2004-VIL-263-ITAT-JDP

Equivalent Citation: TTJ 083, 582, [2004] 3 SOT 632 (JODH.)

Income Tax Appellate Tribunal JODHPUR

IT APPEAL NO. 462 (JODH.) OF 1998

Date: 24.03.2004

INCOME TAX OFFICER.

Vs

KUNDANMAL SURANA.

BENCH

Member(s)  : HARI OM MARATHA., N. K. SAINI.

JUDGMENT

This appeal by the Department pertaining to asst. yr. 1994-95 has been preferred against the order dt. 15th July, 1998 passed by the CIT(A).

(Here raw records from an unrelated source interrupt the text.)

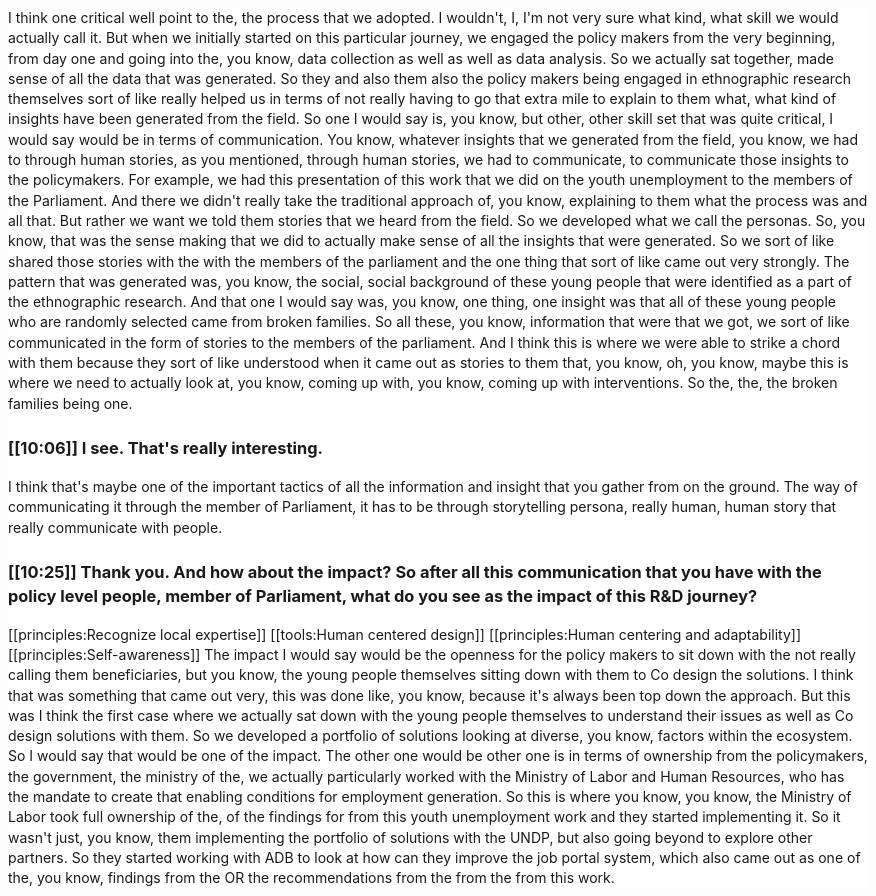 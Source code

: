 I think one critical well point to the, the process that we adopted\. I wouldn't, I, I'm not very sure what kind, what skill we would actually call it\. But when we initially started on this particular journey, we engaged the policy makers from the very beginning, from day one and going into the, you know, data collection as well as well as data analysis\. So we actually sat together, made sense of all the data that was generated\. So they and also them also the policy makers being engaged in ethnographic research themselves sort of like really helped us in terms of not really having to go that extra mile to explain to them what, what kind of insights have been generated from the field\. So one I would say is, you know, but other, other skill set that was quite critical, I would say would be in terms of communication\. You know, whatever insights that we generated from the field, you know, we had to through human stories, as you mentioned, through human stories, we had to communicate, to communicate those insights to the policymakers\. For example, we had this presentation of this work that we did on the youth unemployment to the members of the Parliament\. And there we didn't really take the traditional approach of, you know, explaining to them what the process was and all that\. But rather we want we told them stories that we heard from the field\. So we developed what we call the personas\. So, you know, that was the sense making that we did to actually make sense of all the insights that were generated\. So we sort of like shared those stories with the with the members of the parliament and the one thing that sort of like came out very strongly\. The pattern that was generated was, you know, the social, social background of these young people that were identified as a part of the ethnographic research\. And that one I would say was, you know, one thing, one insight was that all of these young people who are randomly selected came from broken families\. So all these, you know, information that were that we got, we sort of like communicated in the form of stories to the members of the parliament\. And I think this is where we were able to strike a chord with them because they sort of like understood when it came out as stories to them that, you know, oh, you know, maybe this is where we need to actually look at, you know, coming up with, you know, coming up with interventions\. So the, the, the broken families being one\.


### [[10:06]] I see\. That's really interesting\. 

I think that's maybe one of the important tactics of all the information and insight that you gather from on the ground\. The way of communicating it through the member of Parliament, it has to be through storytelling persona, really human, human story that really communicate with people\.

### [[10:25]] Thank you\. And how about the impact? So after all this communication that you have with the policy level people, member of Parliament, what do you see as the impact of this R&D journey?

[[principles:Recognize local expertise]]
[[tools:Human centered design]]
[[principles:Human centering and adaptability]]
[[principles:Self-awareness]]
The impact I would say would be the openness for the policy makers to sit down with the not really calling them beneficiaries, but you know, the young people themselves sitting down with them to Co design the solutions\. I think that was something that came out very, this was done like, you know, because it's always been top down the approach\. But this was I think the first case where we actually sat down with the young people themselves to understand their issues as well as Co design solutions with them\. So we developed a portfolio of solutions looking at diverse, you know, factors within the ecosystem\. So I would say that would be one of the impact\. The other one would be other one is in terms of ownership from the policymakers, the government, the ministry of the, we actually particularly worked with the Ministry of Labor and Human Resources, who has the mandate to create that enabling conditions for employment generation\. So this is where you know, you know, the Ministry of Labor took full ownership of the, of the findings for from this youth unemployment work and they started implementing it\. So it wasn't just, you know, them implementing the portfolio of solutions with the UNDP, but also going beyond to explore other partners\. So they started working with ADB to look at how can they improve the job portal system, which also came out as one of the, you know, findings from the OR the recommendations from the from the from this work\.
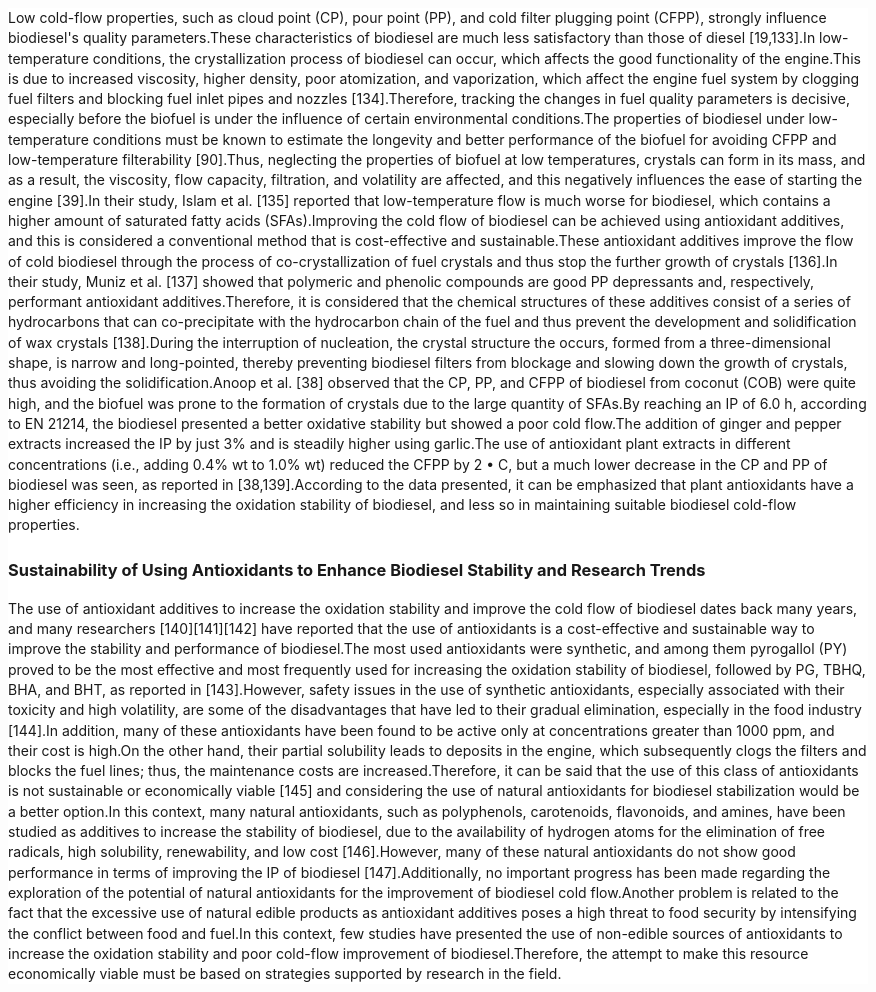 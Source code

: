 Low cold-flow properties, such as cloud point (CP), pour point (PP), and cold filter plugging point (CFPP), strongly influence biodiesel's quality parameters.These characteristics of biodiesel are much less satisfactory than those of diesel [19,133].In low-temperature conditions, the crystallization process of biodiesel can occur, which affects the good functionality of the engine.This is due to increased viscosity, higher density, poor atomization, and vaporization, which affect the engine fuel system by clogging fuel filters and blocking fuel inlet pipes and nozzles [134].Therefore, tracking the changes in fuel quality parameters is decisive, especially before the biofuel is under the influence of certain environmental conditions.The properties of biodiesel under low-temperature conditions must be known to estimate the longevity and better performance of the biofuel for avoiding CFPP and low-temperature filterability [90].Thus, neglecting the properties of biofuel at low temperatures, crystals can form in its mass, and as a result, the viscosity, flow capacity, filtration, and volatility are affected, and this negatively influences the ease of starting the engine [39].In their study, Islam et al. [135] reported that low-temperature flow is much worse for biodiesel, which contains a higher amount of saturated fatty acids (SFAs).Improving the cold flow of biodiesel can be achieved using antioxidant additives, and this is considered a conventional method that is cost-effective and sustainable.These antioxidant additives improve the flow of cold biodiesel through the process of co-crystallization of fuel crystals and thus stop the further growth of crystals [136].In their study, Muniz et al. [137] showed that polymeric and phenolic compounds are good PP depressants and, respectively, performant antioxidant additives.Therefore, it is considered that the chemical structures of these additives consist of a series of hydrocarbons that can co-precipitate with the hydrocarbon chain of the fuel and thus prevent the development and solidification of wax crystals [138].During the interruption of nucleation, the crystal structure the occurs, formed from a three-dimensional shape, is narrow and long-pointed, thereby preventing biodiesel filters from blockage and slowing down the growth of crystals, thus avoiding the solidification.Anoop et al. [38] observed that the CP, PP, and CFPP of biodiesel from coconut (COB) were quite high, and the biofuel was prone to the formation of crystals due to the large quantity of SFAs.By reaching an IP of 6.0 h, according to EN 21214, the biodiesel presented a better oxidative stability but showed a poor cold flow.The addition of ginger and pepper extracts increased the IP by just 3% and is steadily higher using garlic.The use of antioxidant plant extracts in different concentrations (i.e., adding 0.4% wt to 1.0% wt) reduced the CFPP by 2 • C, but a much lower decrease in the CP and PP of biodiesel was seen, as reported in [38,139].According to the data presented, it can be emphasized that plant antioxidants have a higher efficiency in increasing the oxidation stability of biodiesel, and less so in maintaining suitable biodiesel cold-flow properties.


### Sustainability of Using Antioxidants to Enhance Biodiesel Stability and Research Trends

The use of antioxidant additives to increase the oxidation stability and improve the cold flow of biodiesel dates back many years, and many researchers [140][141][142] have reported that the use of antioxidants is a cost-effective and sustainable way to improve the stability and performance of biodiesel.The most used antioxidants were synthetic, and among them pyrogallol (PY) proved to be the most effective and most frequently used for increasing the oxidation stability of biodiesel, followed by PG, TBHQ, BHA, and BHT, as reported in [143].However, safety issues in the use of synthetic antioxidants, especially associated with their toxicity and high volatility, are some of the disadvantages that have led to their gradual elimination, especially in the food industry [144].In addition, many of these antioxidants have been found to be active only at concentrations greater than 1000 ppm, and their cost is high.On the other hand, their partial solubility leads to deposits in the engine, which subsequently clogs the filters and blocks the fuel lines; thus, the maintenance costs are increased.Therefore, it can be said that the use of this class of antioxidants is not sustainable or economically viable [145] and considering the use of natural antioxidants for biodiesel stabilization would be a better option.In this context, many natural antioxidants, such as polyphenols, carotenoids, flavonoids, and amines, have been studied as additives to increase the stability of biodiesel, due to the availability of hydrogen atoms for the elimination of free radicals, high solubility, renewability, and low cost [146].However, many of these natural antioxidants do not show good performance in terms of improving the IP of biodiesel [147].Additionally, no important progress has been made regarding the exploration of the potential of natural antioxidants for the improvement of biodiesel cold flow.Another problem is related to the fact that the excessive use of natural edible products as antioxidant additives poses a high threat to food security by intensifying the conflict between food and fuel.In this context, few studies have presented the use of non-edible sources of antioxidants to increase the oxidation stability and poor cold-flow improvement of biodiesel.Therefore, the attempt to make this resource economically viable must be based on strategies supported by research in the field.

2. The facts in brief are that the assessee, who deals in cloth business, declared a total income of Rs. 72,790 for the year under appeal. While completing the assessment, various additions were made, including trading additions, disallowance of salary paid to the karta of the HUF, disallowance of interest, brokerage, inter alia. The CIT(A) deleted the additions and consequently the Department is in further appeal before the Tribunal.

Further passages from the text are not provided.